══ Data supplied

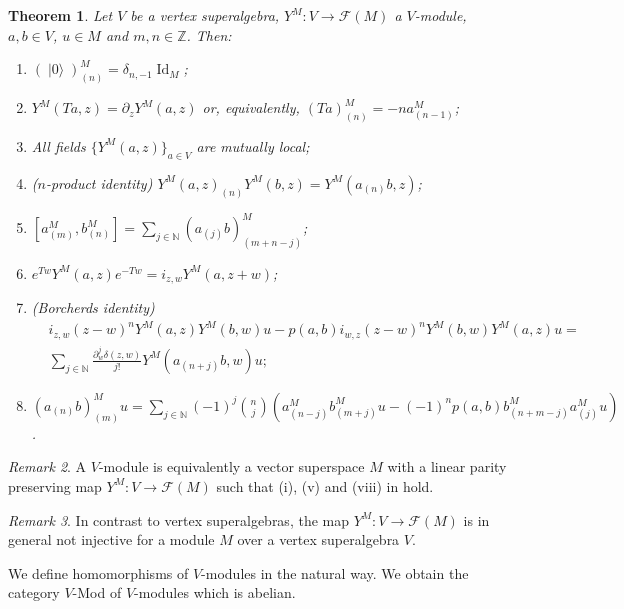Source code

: \documentclass[a4paper, 12pt, reqno]{amsart}
\newtheorem{theorem}{Theorem}[section]
\theoremstyle{remark}
\newtheorem{remark}[theorem]{Remark}
\numberwithin{equation}{subsection}
\DeclareMathOperator{\Id}{Id}
\DeclareMathOperator{\vac}{|0\rangle}
\begin{document}
\begin{theorem}
  \label{thr:24}
  Let $V$ be a vertex superalgebra, $Y^M: V \to \mathcal{F}(M)$ a $V$-module, $a, b \in V$, $u \in M$ and $m, n \in \mathbb{Z}$.
  Then:
  \begin{enumerate}
  \item $(\vac)^M_{(n)} = \delta_{n, -1}\Id_M$;
  \item $Y^M(Ta, z) = \partial_zY^M(a, z)$ or, equivalently, $(Ta)^M_{(n)} = -na^M_{(n - 1)}$;
  \item All fields $\{Y^M(a, z)\}_{a \in V}$ are mutually local;
  \item \emph{($n$-product identity)} $Y^M(a, z)_{(n)}Y^M(b, z) = Y^M(a_{(n)}b, z)$;
  \item $[a^M_{(m)}, b^M_{(n)}] = \sum_{j \in \mathbb{N}}(a_{(j)}b)^M_{(m + n - j)}$;
  \item $e^{Tw}Y^M(a, z)e^{-Tw} = i_{z, w}Y^M(a, z + w)$;
  \item \emph{(Borcherds identity)}
    \begin{equation*}
      \begin{split}
        &i_{z, w}(z - w)^nY^M(a, z)Y^M(b, w)u - p(a, b)i_{w, z}(z - w)^nY^M(b, w)Y^M(a, z)u = \\
        &\sum_{j \in \mathbb{N}}\frac{\partial^j_w\delta(z, w)}{j!}Y^M(a_{(n + j)}b, w)u;
      \end{split}
    \end{equation*}
  \item $(a_{(n)}b)^M_{(m)}u = \sum_{j \in \mathbb{N}}(-1)^j\binom{n}{j}(a^M_{(n - j)}b^M_{(m + j)}u - (-1)^np(a, b)b^M_{(n + m - j)}a^M_{(j)}u)$.
  \end{enumerate}
\end{theorem}

\begin{remark}
  \label{rmk:21}
  A $V$-module is equivalently a vector superspace $M$ with a linear parity preserving map $Y^M: V \to \mathcal{F}(M)$ such that (i), (v) and (viii) in  hold.
\end{remark}

\begin{remark}
  \label{rmk:22}
  In contrast to vertex superalgebras, the map $Y^M: V \to \mathcal{F}(M)$ is in general not injective for a module $M$ over a vertex superalgebra $V$.
\end{remark}

We define homomorphisms of $V$-modules in the natural way.
We obtain the category $V$-Mod of $V$-modules which is abelian.
\end{document}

════

## Work instruction
Return the whole listing, word for word, and leave out every picture.

## Response to this task
Source code

: \documentclass[a4paper, 12pt, reqno]{amsart}
\newtheorem{theorem}{Theorem}[section]
\theoremstyle{remark}
\newtheorem{remark}[theorem]{Remark}
\numberwithin{equation}{subsection}
\DeclareMathOperator{\Id}{Id}
\DeclareMathOperator{\vac}{|0\rangle}
\begin{document}
\begin{theorem}
  \label{thr:24}
  Let $V$ be a vertex superalgebra, $Y^M: V \to \mathcal{F}(M)$ a $V$-module, $a, b \in V$, $u \in M$ and $m, n \in \mathbb{Z}$.
  Then:
  \begin{enumerate}
  \item $(\vac)^M_{(n)} = \delta_{n, -1}\Id_M$;
  \item $Y^M(Ta, z) = \partial_zY^M(a, z)$ or, equivalently, $(Ta)^M_{(n)} = -na^M_{(n - 1)}$;
  \item All fields $\{Y^M(a, z)\}_{a \in V}$ are mutually local;
  \item \emph{($n$-product identity)} $Y^M(a, z)_{(n)}Y^M(b, z) = Y^M(a_{(n)}b, z)$;
  \item $[a^M_{(m)}, b^M_{(n)}] = \sum_{j \in \mathbb{N}}(a_{(j)}b)^M_{(m + n - j)}$;
  \item $e^{Tw}Y^M(a, z)e^{-Tw} = i_{z, w}Y^M(a, z + w)$;
  \item \emph{(Borcherds identity)}
    \begin{equation*}
      \begin{split}
        &i_{z, w}(z - w)^nY^M(a, z)Y^M(b, w)u - p(a, b)i_{w, z}(z - w)^nY^M(b, w)Y^M(a, z)u = \\
        &\sum_{j \in \mathbb{N}}\frac{\partial^j_w\delta(z, w)}{j!}Y^M(a_{(n + j)}b, w)u;
      \end{split}
    \end{equation*}
  \item $(a_{(n)}b)^M_{(m)}u = \sum_{j \in \mathbb{N}}(-1)^j\binom{n}{j}(a^M_{(n - j)}b^M_{(m + j)}u - (-1)^np(a, b)b^M_{(n + m - j)}a^M_{(j)}u)$.
  \end{enumerate}
\end{theorem}

\begin{remark}
  \label{rmk:21}
  A $V$-module is equivalently a vector superspace $M$ with a linear parity preserving map $Y^M: V \to \mathcal{F}(M)$ such that (i), (v) and (viii) in  hold.
\end{remark}

\begin{remark}
  \label{rmk:22}
  In contrast to vertex superalgebras, the map $Y^M: V \to \mathcal{F}(M)$ is in general not injective for a module $M$ over a vertex superalgebra $V$.
\end{remark}

We define homomorphisms of $V$-modules in the natural way.
We obtain the category $V$-Mod of $V$-modules which is abelian.
\end{document}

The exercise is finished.